In October of 2017 God Awful Movies
came to Salt Lake. I made plans to meet up with Andrew at the show. After the show everyone went to a bar. There was another guy I met there and him and I hit it off. He bought me a few drinks, Andrew introduced me to Noah. Eli liked my shoes. It was a good night. (Side note, me
and guy who bought me drinks ended up going on a date and it was a great time, but it wasn't meant to be more than that. No hard feelings to him if he sees this.) By the end of the night I was pretty toasty. Not blackout by any means but also not super clear. Andrew started
messaging me in the car to go back to the hotel. At the time I thought he meant an after after party. But reading back now it's very clear he was inviting me to his room. This was after I was very clear I wasn't interested in him and had spent all night flirting with someone else
He really put on the pressure to go to the hotel. Even once I was home he attempted to get me to come to the hotel.

Shortly after this I went out to Brooklyn to visit a friend and as I was telling Andrew about the trip he tried to get me to send nudes. He did it in a way that
Preserves plausible deniability, but I'm very confident I read it correctly. Let's be adults. We all know what that meant. I again set an incredibly clear boundary. Andrew proceeded to make a very long winded "apology" where he denied that's what he was implying and he was so
very sorry. He just felt soooo horrible that I would think he'd do anything like that.
"Okay," I thought. "That was an incredibly clear boundary. Surely he won't push it." But he did. Over and over he'd direct the conversation toward innuendo. And sometimes I'd try to ignore, or laugh it off, and other times I'd lay down the boundary AGAIN.
Somehow he always directed the conversation back to a sexual-ish nature. I started to get worn down. I stopped talking to him as much. Every time he'd message me I'd get a pit in my stomach. Eventually I talked to someone else who he also sexually mistreated. That's when I was
done. I never responded to him again.

I don't want to hear any bullshit about Andrew not knowing he was making people uncomfortable. With me it was made explicitly clear that he'd crossed the line multiple times.

I've been afraid of getting sued so I haven't gone public.
I made a post that Andrew was creepy. I didn't know what else to do. But then others reached out to me. They'd also gotten inappropriate messages from Andrew.

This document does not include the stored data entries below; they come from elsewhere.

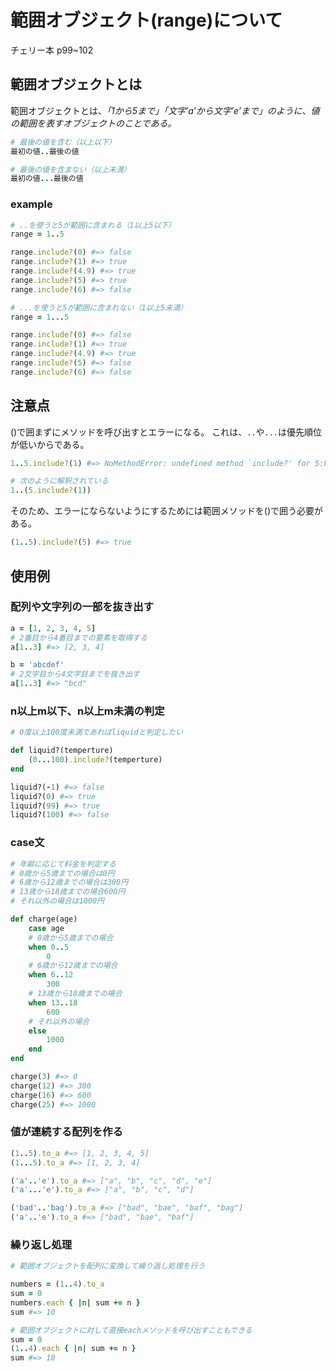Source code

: # 範囲オブジェクト(range)について
チェリー本 p99~102


## 範囲オブジェクトとは
範囲オブジェクトとは、*「1から5まで」「文字’a’から文字’e’まで」のように、値の範囲を表すオブジェクトのことである。*

```ruby
# 最後の値を含む（以上以下）
最初の値..最後の値 

# 最後の値を含まない（以上未満）
最初の値...最後の値 
```

### example
```ruby
# ..を使うと5が範囲に含まれる（1以上5以下）
range = 1..5

range.include?(0) #=> false
range.include?(1) #=> true
range.include?(4.9) #=> true
range.include?(5) #=> true
range.include?(6) #=> false

# ...を使うと5が範囲に含まれない（1以上5未満）
range = 1...5

range.include?(0) #=> false
range.include?(1) #=> true
range.include?(4.9) #=> true
range.include?(5) #=> false
range.include?(6) #=> false
```

## 注意点
()で囲まずにメソッドを呼び出すとエラーになる。
これは、`..`や`...`は優先順位が低いからである。
```ruby
1..5.include?(1) #=> NoMethodError: undefined method `include?' for 5:Fixnum

# 次のように解釈されている
1..(5.include?(1))
```

そのため、エラーにならないようにするためには範囲メソッドを()で囲う必要がある。
```ruby
(1..5).include?(5) #=> true
```

## 使用例

### 配列や文字列の一部を抜き出す
```ruby
a = [1, 2, 3, 4, 5]
# 2番目から4番目までの要素を取得する
a[1..3] #=> [2, 3, 4]

b = 'abcdef'
# 2文字目から4文字目までを抜き出す
a[1..3] #=> "bcd"
```

### n以上m以下、n以上m未満の判定
```ruby
# 0度以上100度未満であればliquidと判定したい

def liquid?(temperture)
	(0...100).include?(temperture)
end

liquid?(-1) #=> false
liquid?(0) #=> true
liquid?(99) #=> true
liquid?(100) #=> false
```

### case文

```ruby
# 年齢に応じて料金を判定する
# 0歳から5歳までの場合は0円
# 6歳から12歳までの場合は300円
# 13歳から18歳までの場合600円
# それ以外の場合は1000円

def charge(age)
	case age
	# 0歳から5歳までの場合
	when 0..5
		0
	# 6歳から12歳までの場合
	when 6..12
		300
	# 13歳から18歳までの場合
	when 13..18
		600
	# それ以外の場合
	else
		1000
	end
end

charge(3) #=> 0
charge(12) #=> 300 
charge(16) #=> 600
charge(25) #=> 1000
```

### 値が連続する配列を作る

```ruby
(1..5).to_a #=> [1, 2, 3, 4, 5]
(1...5).to_a #=> [1, 2, 3, 4]

('a'..'e').to_a #=> ["a", "b", "c", "d", "e"]
('a'...'e').to_a #=> ["a", "b", "c", "d"]

('bad'..'bag').to_a #=> ["bad", "bae", "baf", "bag"]
('a'..'e').to_a #=> ["bad", "bae", "baf"]
```

### 繰り返し処理
```ruby
# 範囲オブジェクトを配列に変換して繰り返し処理を行う

numbers = (1..4).to_a
sum = 0
numbers.each { |n| sum += n }
sum #=> 10

# 範囲オブジェクトに対して直接eachメソッドを呼び出すこともできる
sum = 0
(1..4).each { |n| sum += n }
sum #=> 10

```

At this point I know of 6 people who Andrew's crossed the line with and rumors of more.
Early in 2020 I told his business partner, Thomas Smith, that he'd made me uncomfortable. Thomas told me he'd been told of another instance from another woman which I can't include a screenshot of here.
It's not my story to tell. I've been informed that Puzzle in a Thunderstorm (God Awful Movies, Scathing Atheist, etc) are also aware of multiple instances with Andrew and none of them have cut ties with him at this time.
This is 6 years now of ongoing sexually predatory behavior from Andrew. He's targeted women and femmes. Also in several messages to me he'd throw in just casually sexist comments.

I told Andrew directly multiple times he'd violated my boundaries. Every time he'd apologize
profusely and then say I'd interpreted him wrong. And I'd doubt myself. I'd give him the benefit of the doubt. Eventually I gave up.

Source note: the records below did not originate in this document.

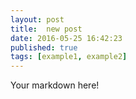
 ```yaml
---
layout: post
title:  new post
date: 2016-05-25 16:42:23
published: true
tags: [example1, example2]
---
```


Your markdown here!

I've left all these communities. I felt unsafe and frankly unwelcome. People with power to do something have done nothing.
Coming forward is what I can do to try and protect people. Andrew Torres is unsafe. He's a predator. And someone needed to do something.
Thank you to @ETVPod for all your help in me and others being able to go public. Thank you Dell Onnerth for being a good friend through all of this. Thank you Charone Frankel for being so brave and diving in to going public as soon as you could.
And thank you to those who participated in this effort behind the scenes who I'm not going to name here. You've been amazing support and friends. This has been so incredibly stressful and exposing and frankly triggering.
I've had a couple panic attacks and worse PTSD symptoms than I've had in a couple years going through this. It's been really scary and hard. But I'm past fear. I'm angry. I'm done. This is out in the open now. Fuck it.